WHAT THIS TASK INVOLVES =>
Scan the entries for the string "help" and give the number of lines that have it, nothing further.

(Document images with source code)
•••••
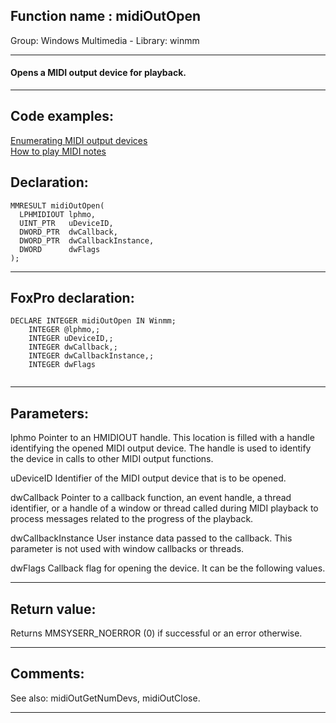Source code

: 
## Function name : midiOutOpen
Group: Windows Multimedia - Library: winmm    
***  


#### Opens a MIDI output device for playback.

***  


## Code examples:
[Enumerating MIDI output devices](../../samples/sample_507.md)  
[How to play MIDI notes](../../samples/sample_537.md)  

## Declaration:
```foxpro  
MMRESULT midiOutOpen(
  LPHMIDIOUT lphmo,
  UINT_PTR   uDeviceID,
  DWORD_PTR  dwCallback,
  DWORD_PTR  dwCallbackInstance,
  DWORD      dwFlags
);  
```  
***  


## FoxPro declaration:
```foxpro  
DECLARE INTEGER midiOutOpen IN Winmm;
	INTEGER @lphmo,;
	INTEGER uDeviceID,;
	INTEGER dwCallback,;
	INTEGER dwCallbackInstance,;
	INTEGER dwFlags
  
```  
***  


## Parameters:
lphmo
Pointer to an HMIDIOUT handle. This location is filled with a handle identifying the opened MIDI output device. The handle is used to identify the device in calls to other MIDI output functions.

uDeviceID
Identifier of the MIDI output device that is to be opened.

dwCallback
Pointer to a callback function, an event handle, a thread identifier, or a handle of a window or thread called during MIDI playback to process messages related to the progress of the playback. 

dwCallbackInstance
User instance data passed to the callback. This parameter is not used with window callbacks or threads.

dwFlags
Callback flag for opening the device. It can be the following values.
  
***  


## Return value:
Returns MMSYSERR_NOERROR (0) if successful or an error otherwise.  
***  


## Comments:
See also: midiOutGetNumDevs, midiOutClose.  
  
***  

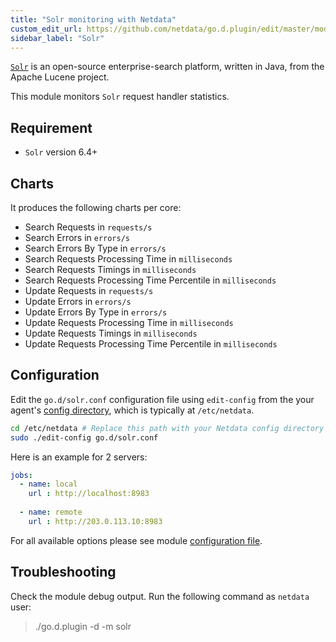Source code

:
 ```yaml
---
title: "Solr monitoring with Netdata"
custom_edit_url: https://github.com/netdata/go.d.plugin/edit/master/modules/solr/README.md
sidebar_label: "Solr"
---
```




[`Solr`](https://lucene.apache.org/solr/) is an open-source enterprise-search platform, written in Java, from the Apache Lucene project.

This module monitors `Solr` request handler statistics.

## Requirement

-   `Solr` version 6.4+

## Charts

It produces the following charts per core:

-   Search Requests in `requests/s`
-   Search Errors in `errors/s`
-   Search Errors By Type in `errors/s`
-   Search Requests Processing Time in `milliseconds`
-   Search Requests Timings in `milliseconds`
-   Search Requests Processing Time Percentile in `milliseconds` 
-   Update Requests in `requests/s`
-   Update Errors in `errors/s`
-   Update Errors By Type in `errors/s` 
-   Update Requests Processing Time in `milliseconds`
-   Update Requests Timings in `milliseconds` 
-   Update Requests Processing Time Percentile in `milliseconds`

## Configuration

Edit the `go.d/solr.conf` configuration file using `edit-config` from the your agent's [config
directory](/guides/step-by-step/step-04#find-your-netdataconf-file), which is typically at `/etc/netdata`.

```bash
cd /etc/netdata # Replace this path with your Netdata config directory
sudo ./edit-config go.d/solr.conf
```

Here is an example for 2 servers:

```yaml
jobs:
  - name: local
    url : http://localhost:8983
      
  - name: remote
    url : http://203.0.113.10:8983

```

For all available options please see module [configuration file](https://github.com/netdata/go.d.plugin/blob/master/config/go.d/solr.conf).

## Troubleshooting

Check the module debug output. Run the following command as `netdata` user:

> ./go.d.plugin -d -m solr
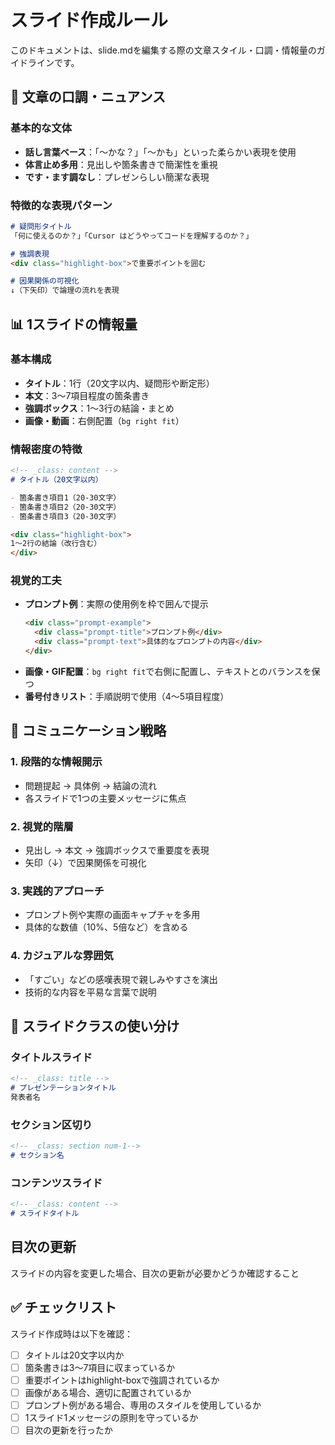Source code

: # スライド作成ルール

このドキュメントは、slide.mdを編集する際の文章スタイル・口調・情報量のガイドラインです。

## 📝 文章の口調・ニュアンス

### 基本的な文体
- **話し言葉ベース**：「〜かな？」「〜かも」といった柔らかい表現を使用
- **体言止め多用**：見出しや箇条書きで簡潔性を重視
- **です・ます調なし**：プレゼンらしい簡潔な表現

### 特徴的な表現パターン
```markdown
# 疑問形タイトル
「何に使えるのか？」「Cursor はどうやってコードを理解するのか？」

# 強調表現
<div class="highlight-box">で重要ポイントを囲む

# 因果関係の可視化
↓（下矢印）で論理の流れを表現
```

## 📊 1スライドの情報量

### 基本構成
- **タイトル**：1行（20文字以内、疑問形や断定形）
- **本文**：3〜7項目程度の箇条書き
- **強調ボックス**：1〜3行の結論・まとめ
- **画像・動画**：右側配置（`bg right fit`）

### 情報密度の特徴
```markdown
<!-- _class: content -->
# タイトル（20文字以内）

- 箇条書き項目1（20-30文字）
- 箇条書き項目2（20-30文字）
- 箇条書き項目3（20-30文字）

<div class="highlight-box">
1〜2行の結論（改行含む）
</div>
```

### 視覚的工夫
- **プロンプト例**：実際の使用例を枠で囲んで提示
  ```html
  <div class="prompt-example">
    <div class="prompt-title">プロンプト例</div>
    <div class="prompt-text">具体的なプロンプトの内容</div>
  </div>
  ```
- **画像・GIF配置**：`bg right fit`で右側に配置し、テキストとのバランスを保つ
- **番号付きリスト**：手順説明で使用（4〜5項目程度）

## 🎯 コミュニケーション戦略

### 1. 段階的な情報開示
- 問題提起 → 具体例 → 結論の流れ
- 各スライドで1つの主要メッセージに焦点

### 2. 視覚的階層
- 見出し → 本文 → 強調ボックスで重要度を表現
- 矢印（↓）で因果関係を可視化

### 3. 実践的アプローチ
- プロンプト例や実際の画面キャプチャを多用
- 具体的な数値（10%、5倍など）を含める

### 4. カジュアルな雰囲気
- 「すごい」などの感嘆表現で親しみやすさを演出
- 技術的な内容を平易な言葉で説明

## 📌 スライドクラスの使い分け

### タイトルスライド
```markdown
<!-- _class: title -->
# プレゼンテーションタイトル
発表者名
```

### セクション区切り
```markdown
<!-- _class: section num-1-->
# セクション名
```

### コンテンツスライド
```markdown
<!-- _class: content -->
# スライドタイトル
```

## 目次の更新
スライドの内容を変更した場合、目次の更新が必要かどうか確認すること

## ✅ チェックリスト

スライド作成時は以下を確認：

- [ ] タイトルは20文字以内か
- [ ] 箇条書きは3〜7項目に収まっているか
- [ ] 重要ポイントはhighlight-boxで強調されているか
- [ ] 画像がある場合、適切に配置されているか
- [ ] プロンプト例がある場合、専用のスタイルを使用しているか
- [ ] 1スライド1メッセージの原則を守っているか
- [ ] 目次の更新を行ったか
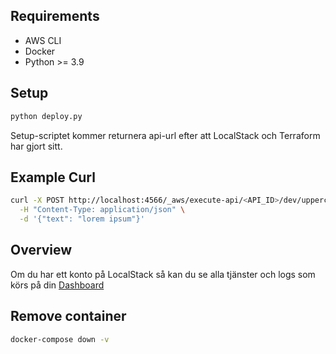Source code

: ## Requirements
- AWS CLI
- Docker
- Python >= 3.9

## Setup
```bash
python deploy.py
```

Setup-scriptet kommer returnera api-url efter att LocalStack och Terraform har gjort sitt.

## Example Curl
```bash
curl -X POST http://localhost:4566/_aws/execute-api/<API_ID>/dev/uppercase \
  -H "Content-Type: application/json" \
  -d '{"text": "lorem ipsum"}'
```

## Overview
Om du har ett konto på LocalStack så kan du se alla tjänster och logs som körs på din [Dashboard](https://app.localstack.cloud)

## Remove container
```bash
docker-compose down -v
```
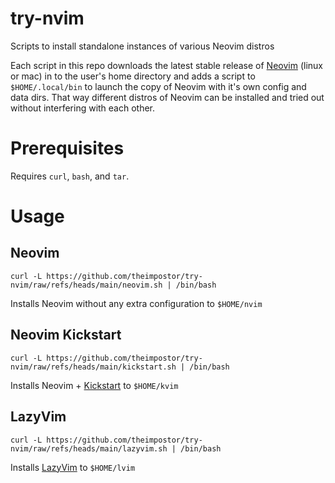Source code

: # try-nvim

Scripts to install standalone instances of various Neovim distros

Each script in this repo downloads the latest stable release of [Neovim](https://neovim.io/) (linux or
mac) in to the user's home directory and adds a script to `$HOME/.local/bin` to
launch the copy of Neovim with it's own config and data dirs. That way different
distros of Neovim can be installed and tried out without interfering with each
other.

# Prerequisites

Requires `curl`, `bash`, and `tar`.

# Usage

## Neovim

```
curl -L https://github.com/theimpostor/try-nvim/raw/refs/heads/main/neovim.sh | /bin/bash
```

Installs Neovim without any extra configuration to `$HOME/nvim`

## Neovim Kickstart

```
curl -L https://github.com/theimpostor/try-nvim/raw/refs/heads/main/kickstart.sh | /bin/bash
```

Installs Neovim + [Kickstart](https://github.com/nvim-lua/kickstart.nvim) to
`$HOME/kvim`

## LazyVim

```
curl -L https://github.com/theimpostor/try-nvim/raw/refs/heads/main/lazyvim.sh | /bin/bash
```

Installs [LazyVim](https://www.lazyvim.org/) to `$HOME/lvim`
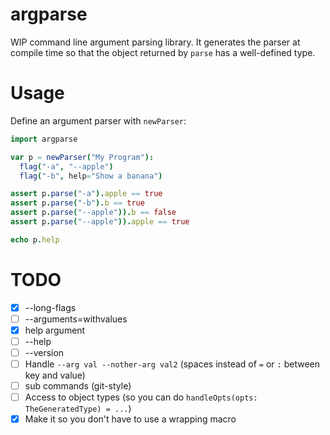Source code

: # argparse

WIP command line argument parsing library.  It generates the parser at compile time so that the object returned by `parse` has a well-defined type.

# Usage

Define an argument parser with `newParser`:

```nim
import argparse

var p = newParser("My Program"):
  flag("-a", "--apple")
  flag("-b", help="Show a banana")

assert p.parse("-a").apple == true
assert p.parse("-b").b == true
assert p.parse("--apple")).b == false
assert p.parse("--apple")).apple == true

echo p.help
```


# TODO

- [X] --long-flags
- [ ] --arguments=withvalues
- [X] help argument
- [ ] --help
- [ ] --version
- [ ] Handle `--arg val --nother-arg val2` (spaces instead of `=` or `:` between key and value)
- [ ] sub commands (git-style)
- [ ] Access to object types (so you can do `handleOpts(opts: TheGeneratedType) = ...`)
- [X] Make it so you don't have to use a wrapping macro
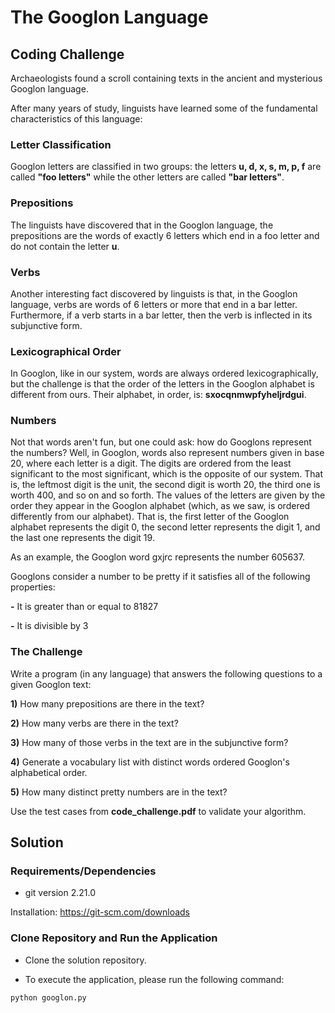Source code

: # The Googlon Language

## Coding Challenge

Archaeologists found a scroll containing texts in the ancient and mysterious Googlon language.

After many years of study, linguists have learned some of the fundamental characteristics of this language:

### Letter Classification

Googlon letters are classified in two groups: the letters **u, d, x, s, m, p, f** are called **"foo letters"** while the other letters are called **"bar letters"**.

### Prepositions

The linguists have discovered that in the Googlon language, the prepositions are the words of exactly 6 letters which end in a foo letter and do not contain the letter **u**.

### Verbs

Another interesting fact discovered by linguists is that, in the Googlon language, verbs are words of 6 letters or more that end in a bar letter. Furthermore, if a verb starts in a bar letter, then the verb is inflected in its subjunctive form.

### Lexicographical Order

In Googlon, like in our system, words are always ordered lexicographically, but the challenge is that the order of the letters in the Googlon alphabet is different from ours. Their alphabet, in order, is: **sxocqnmwpfyheljrdgui**.

### Numbers

Not that words aren't fun, but one could ask: how do Googlons represent the numbers? Well, in Googlon, words also represent numbers given in base 20, where each letter is a digit. The digits are ordered from the least significant to the most significant, which is the opposite of our system. That is, the leftmost digit is the unit, the second digit is worth 20, the third one is worth 400, and so on and so forth. The values of the letters are given by the order they appear in the Googlon alphabet (which, as we saw, is ordered differently from our alphabet). That is, the first letter of the Googlon alphabet represents the digit 0, the second letter represents the digit 1, and the last one represents the digit 19.

As an example, the Googlon word gxjrc represents the number 605637.

Googlons consider a number to be pretty if it satisfies all of the following properties:

**-** It is greater than or equal to 81827

**-** It is divisible by 3

### The Challenge

Write a program (in any language) that answers the following questions to a given Googlon text:

**1)** How many prepositions are there in the text?

**2)** How many verbs are there in the text?

**3)** How many of those verbs in the text are in the subjunctive form?

**4)** Generate a vocabulary list with distinct words ordered Googlon's alphabetical order.

**5)** How many distinct pretty numbers are in the text?

Use the test cases from **code_challenge.pdf** to validate your algorithm.

## Solution

### Requirements/Dependencies

+ git version 2.21.0

Installation: https://git-scm.com/downloads

### Clone Repository and Run the Application

+ Clone the solution repository.

+ To execute the application, please run the following command:

```bash
python googlon.py
```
•••••
EXERCISE RESPONSE =>
4